╔══

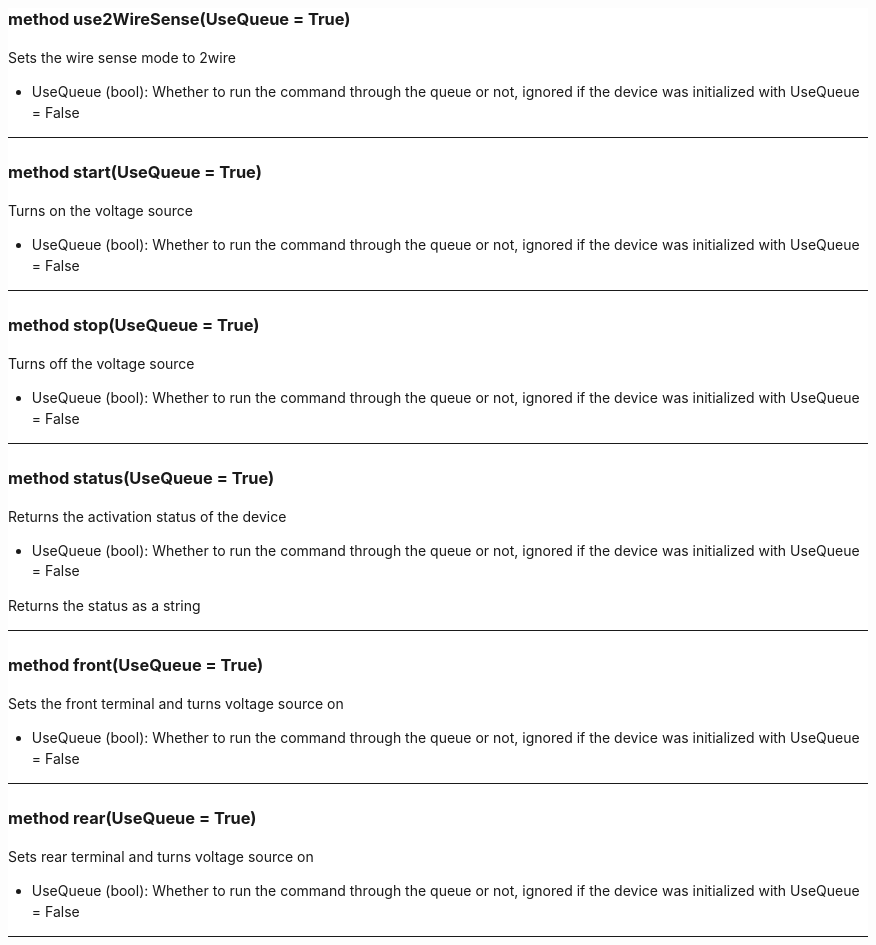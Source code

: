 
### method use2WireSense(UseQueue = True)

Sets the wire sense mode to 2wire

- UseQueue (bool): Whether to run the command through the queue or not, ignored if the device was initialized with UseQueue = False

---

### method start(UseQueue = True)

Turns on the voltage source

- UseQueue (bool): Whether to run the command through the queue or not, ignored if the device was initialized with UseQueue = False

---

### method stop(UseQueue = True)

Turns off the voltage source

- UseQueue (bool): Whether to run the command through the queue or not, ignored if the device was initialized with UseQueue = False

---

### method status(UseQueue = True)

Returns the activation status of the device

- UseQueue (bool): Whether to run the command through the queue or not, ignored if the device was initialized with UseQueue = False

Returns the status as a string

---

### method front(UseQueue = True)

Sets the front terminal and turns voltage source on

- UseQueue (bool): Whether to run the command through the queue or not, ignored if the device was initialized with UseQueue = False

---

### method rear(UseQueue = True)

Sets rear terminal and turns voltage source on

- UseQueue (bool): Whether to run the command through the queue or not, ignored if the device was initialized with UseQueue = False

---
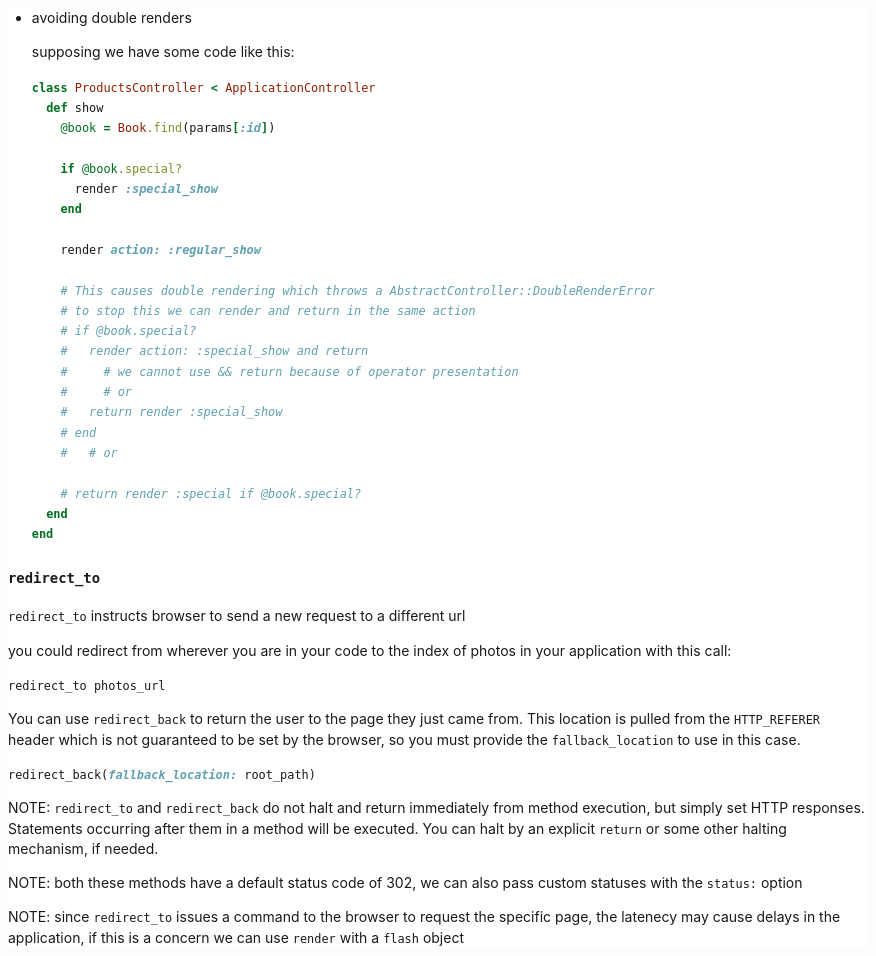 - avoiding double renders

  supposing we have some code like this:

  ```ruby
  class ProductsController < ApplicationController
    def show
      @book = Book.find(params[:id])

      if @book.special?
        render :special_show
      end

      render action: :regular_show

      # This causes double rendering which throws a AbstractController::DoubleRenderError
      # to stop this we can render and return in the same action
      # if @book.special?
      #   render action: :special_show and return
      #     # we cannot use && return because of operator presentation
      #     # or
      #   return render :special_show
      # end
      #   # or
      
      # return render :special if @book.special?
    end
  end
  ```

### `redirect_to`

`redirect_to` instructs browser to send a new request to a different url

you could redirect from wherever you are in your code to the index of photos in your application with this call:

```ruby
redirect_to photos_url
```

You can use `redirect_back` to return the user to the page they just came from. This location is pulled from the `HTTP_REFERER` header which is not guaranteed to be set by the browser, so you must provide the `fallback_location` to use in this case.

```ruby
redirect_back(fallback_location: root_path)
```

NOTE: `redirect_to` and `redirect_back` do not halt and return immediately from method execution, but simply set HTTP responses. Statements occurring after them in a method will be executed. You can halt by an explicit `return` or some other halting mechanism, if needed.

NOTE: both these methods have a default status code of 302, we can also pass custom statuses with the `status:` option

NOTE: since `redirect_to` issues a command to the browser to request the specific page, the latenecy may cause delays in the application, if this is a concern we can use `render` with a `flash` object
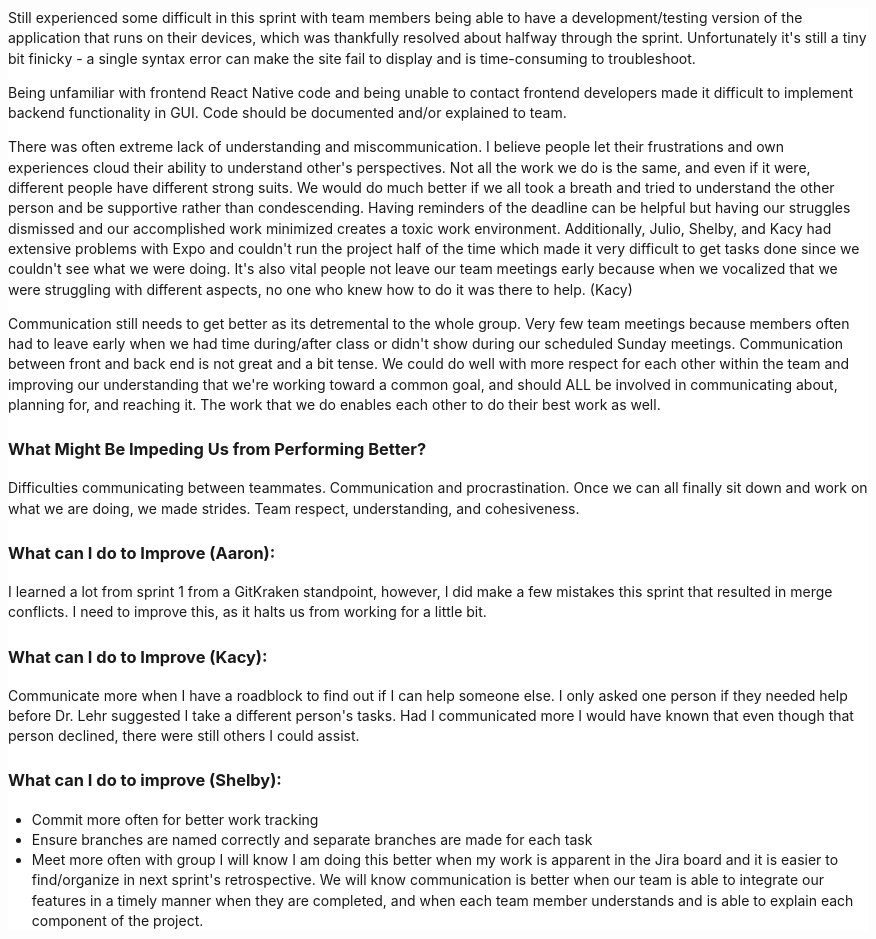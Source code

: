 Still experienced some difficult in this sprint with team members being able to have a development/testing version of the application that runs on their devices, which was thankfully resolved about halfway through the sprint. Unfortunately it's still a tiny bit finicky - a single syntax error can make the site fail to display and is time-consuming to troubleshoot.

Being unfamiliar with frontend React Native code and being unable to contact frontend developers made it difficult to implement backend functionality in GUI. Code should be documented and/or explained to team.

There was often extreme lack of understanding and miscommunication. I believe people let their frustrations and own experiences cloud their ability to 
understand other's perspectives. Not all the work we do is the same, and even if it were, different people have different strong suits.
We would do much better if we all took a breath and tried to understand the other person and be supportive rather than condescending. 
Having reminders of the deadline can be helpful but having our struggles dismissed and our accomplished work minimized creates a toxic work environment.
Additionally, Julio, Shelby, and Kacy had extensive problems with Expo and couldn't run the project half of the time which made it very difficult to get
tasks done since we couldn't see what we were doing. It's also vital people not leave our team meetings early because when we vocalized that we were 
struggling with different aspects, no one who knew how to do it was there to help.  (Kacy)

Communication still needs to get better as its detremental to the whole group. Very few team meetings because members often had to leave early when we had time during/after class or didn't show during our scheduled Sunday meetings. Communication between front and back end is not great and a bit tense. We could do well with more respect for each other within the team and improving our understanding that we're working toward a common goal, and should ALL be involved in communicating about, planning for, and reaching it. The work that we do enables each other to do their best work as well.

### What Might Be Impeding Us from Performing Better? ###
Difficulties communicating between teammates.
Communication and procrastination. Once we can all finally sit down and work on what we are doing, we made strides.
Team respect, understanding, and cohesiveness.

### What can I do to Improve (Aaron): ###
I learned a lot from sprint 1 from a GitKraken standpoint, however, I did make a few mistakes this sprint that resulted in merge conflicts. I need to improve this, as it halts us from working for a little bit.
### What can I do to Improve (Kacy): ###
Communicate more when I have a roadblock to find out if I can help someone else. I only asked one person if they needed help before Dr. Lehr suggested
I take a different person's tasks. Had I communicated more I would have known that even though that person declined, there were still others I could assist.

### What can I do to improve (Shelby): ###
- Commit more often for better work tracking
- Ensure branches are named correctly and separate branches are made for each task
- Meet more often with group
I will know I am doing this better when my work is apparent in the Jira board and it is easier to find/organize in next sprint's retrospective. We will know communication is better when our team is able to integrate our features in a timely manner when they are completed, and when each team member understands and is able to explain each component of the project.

╚══

What you have to do:
Images are not part of the copy. Everything else in the records must be reproduced exactly.

Response to the exercise:
Source code

: 
### method use2WireSense(UseQueue = True)

Sets the wire sense mode to 2wire

- UseQueue (bool): Whether to run the command through the queue or not, ignored if the device was initialized with UseQueue = False

---

### method start(UseQueue = True)

Turns on the voltage source

- UseQueue (bool): Whether to run the command through the queue or not, ignored if the device was initialized with UseQueue = False

---

### method stop(UseQueue = True)

Turns off the voltage source

- UseQueue (bool): Whether to run the command through the queue or not, ignored if the device was initialized with UseQueue = False

---

### method status(UseQueue = True)

Returns the activation status of the device

- UseQueue (bool): Whether to run the command through the queue or not, ignored if the device was initialized with UseQueue = False

Returns the status as a string

---

### method front(UseQueue = True)

Sets the front terminal and turns voltage source on

- UseQueue (bool): Whether to run the command through the queue or not, ignored if the device was initialized with UseQueue = False

---

### method rear(UseQueue = True)

Sets rear terminal and turns voltage source on

- UseQueue (bool): Whether to run the command through the queue or not, ignored if the device was initialized with UseQueue = False

---
 - avoiding double renders

  supposing we have some code like this:

  ```ruby
  class ProductsController < ApplicationController
    def show
      @book = Book.find(params[:id])

      if @book.special?
        render :special_show
      end

      render action: :regular_show

      # This causes double rendering which throws a AbstractController::DoubleRenderError
      # to stop this we can render and return in the same action
      # if @book.special?
      #   render action: :special_show and return
      #     # we cannot use && return because of operator presentation
      #     # or
      #   return render :special_show
      # end
      #   # or
      
      # return render :special if @book.special?
    end
  end
  ```

### `redirect_to`

`redirect_to` instructs browser to send a new request to a different url

you could redirect from wherever you are in your code to the index of photos in your application with this call:

```ruby
redirect_to photos_url
```

You can use `redirect_back` to return the user to the page they just came from. This location is pulled from the `HTTP_REFERER` header which is not guaranteed to be set by the browser, so you must provide the `fallback_location` to use in this case.

```ruby
redirect_back(fallback_location: root_path)
```

NOTE: `redirect_to` and `redirect_back` do not halt and return immediately from method execution, but simply set HTTP responses. Statements occurring after them in a method will be executed. You can halt by an explicit `return` or some other halting mechanism, if needed.

NOTE: both these methods have a default status code of 302, we can also pass custom statuses with the `status:` option

NOTE: since `redirect_to` issues a command to the browser to request the specific page, the latenecy may cause delays in the application, if this is a concern we can use `render` with a `flash` object
Source code

: Still experienced some difficult in this sprint with team members being able to have a development/testing version of the application that runs on their devices, which was thankfully resolved about halfway through the sprint. Unfortunately it's still a tiny bit finicky - a single syntax error can make the site fail to display and is time-consuming to troubleshoot.

Being unfamiliar with frontend React Native code and being unable to contact frontend developers made it difficult to implement backend functionality in GUI. Code should be documented and/or explained to team.

There was often extreme lack of understanding and miscommunication. I believe people let their frustrations and own experiences cloud their ability to 
understand other's perspectives. Not all the work we do is the same, and even if it were, different people have different strong suits.
We would do much better if we all took a breath and tried to understand the other person and be supportive rather than condescending. 
Having reminders of the deadline can be helpful but having our struggles dismissed and our accomplished work minimized creates a toxic work environment.
Additionally, Julio, Shelby, and Kacy had extensive problems with Expo and couldn't run the project half of the time which made it very difficult to get
tasks done since we couldn't see what we were doing. It's also vital people not leave our team meetings early because when we vocalized that we were 
struggling with different aspects, no one who knew how to do it was there to help.  (Kacy)

Communication still needs to get better as its detremental to the whole group. Very few team meetings because members often had to leave early when we had time during/after class or didn't show during our scheduled Sunday meetings. Communication between front and back end is not great and a bit tense. We could do well with more respect for each other within the team and improving our understanding that we're working toward a common goal, and should ALL be involved in communicating about, planning for, and reaching it. The work that we do enables each other to do their best work as well.

### What Might Be Impeding Us from Performing Better? ###
Difficulties communicating between teammates.
Communication and procrastination. Once we can all finally sit down and work on what we are doing, we made strides.
Team respect, understanding, and cohesiveness.

### What can I do to Improve (Aaron): ###
I learned a lot from sprint 1 from a GitKraken standpoint, however, I did make a few mistakes this sprint that resulted in merge conflicts. I need to improve this, as it halts us from working for a little bit.
### What can I do to Improve (Kacy): ###
Communicate more when I have a roadblock to find out if I can help someone else. I only asked one person if they needed help before Dr. Lehr suggested
I take a different person's tasks. Had I communicated more I would have known that even though that person declined, there were still others I could assist.

### What can I do to improve (Shelby): ###
- Commit more often for better work tracking
- Ensure branches are named correctly and separate branches are made for each task
- Meet more often with group
I will know I am doing this better when my work is apparent in the Jira board and it is easier to find/organize in next sprint's retrospective. We will know communication is better when our team is able to integrate our features in a timely manner when they are completed, and when each team member understands and is able to explain each component of the project.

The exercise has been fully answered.